# YOUR OBJECTIVE
In the entries below, find each line bearing the string "Answer" and copy it.

Source texts of formatted documents
• • • •

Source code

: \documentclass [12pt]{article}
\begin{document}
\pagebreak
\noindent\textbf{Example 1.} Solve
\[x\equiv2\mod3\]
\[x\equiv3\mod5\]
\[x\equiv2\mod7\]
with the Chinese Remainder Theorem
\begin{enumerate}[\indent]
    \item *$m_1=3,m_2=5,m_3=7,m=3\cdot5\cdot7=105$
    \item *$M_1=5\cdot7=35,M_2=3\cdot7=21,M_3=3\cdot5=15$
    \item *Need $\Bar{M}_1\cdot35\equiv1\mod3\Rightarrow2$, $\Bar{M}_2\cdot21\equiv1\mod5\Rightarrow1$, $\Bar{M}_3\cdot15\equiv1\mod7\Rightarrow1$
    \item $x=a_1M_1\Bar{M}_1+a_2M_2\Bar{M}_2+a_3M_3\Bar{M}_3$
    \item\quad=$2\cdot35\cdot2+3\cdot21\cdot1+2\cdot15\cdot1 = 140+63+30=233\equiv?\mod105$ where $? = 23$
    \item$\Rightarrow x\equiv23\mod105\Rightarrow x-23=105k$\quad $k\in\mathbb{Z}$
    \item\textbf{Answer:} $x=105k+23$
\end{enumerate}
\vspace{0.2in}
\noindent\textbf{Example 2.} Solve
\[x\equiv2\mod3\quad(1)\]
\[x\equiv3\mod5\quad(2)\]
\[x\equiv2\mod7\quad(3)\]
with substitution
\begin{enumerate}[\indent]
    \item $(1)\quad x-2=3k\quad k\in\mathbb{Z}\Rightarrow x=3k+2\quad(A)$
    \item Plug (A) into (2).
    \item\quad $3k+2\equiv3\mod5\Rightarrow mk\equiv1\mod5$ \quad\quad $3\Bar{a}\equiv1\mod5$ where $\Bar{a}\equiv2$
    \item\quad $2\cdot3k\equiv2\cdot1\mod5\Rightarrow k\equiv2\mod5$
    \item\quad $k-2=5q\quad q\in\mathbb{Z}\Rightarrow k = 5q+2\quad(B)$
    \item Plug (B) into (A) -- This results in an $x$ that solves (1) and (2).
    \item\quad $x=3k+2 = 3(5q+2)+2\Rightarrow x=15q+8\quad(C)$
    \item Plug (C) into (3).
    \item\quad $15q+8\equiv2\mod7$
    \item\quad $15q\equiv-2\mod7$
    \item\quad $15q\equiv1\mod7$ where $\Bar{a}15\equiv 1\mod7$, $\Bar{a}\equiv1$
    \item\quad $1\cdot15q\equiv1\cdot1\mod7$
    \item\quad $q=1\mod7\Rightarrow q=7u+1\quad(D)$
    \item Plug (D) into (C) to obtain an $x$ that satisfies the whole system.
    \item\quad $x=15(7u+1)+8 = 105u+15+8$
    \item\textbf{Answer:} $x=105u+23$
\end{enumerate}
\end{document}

• • • •

# RESULT OF THIS TASK
    \item\textbf{Answer:} $x=105k+23$
    \item\textbf{Answer:} $x=105u+23$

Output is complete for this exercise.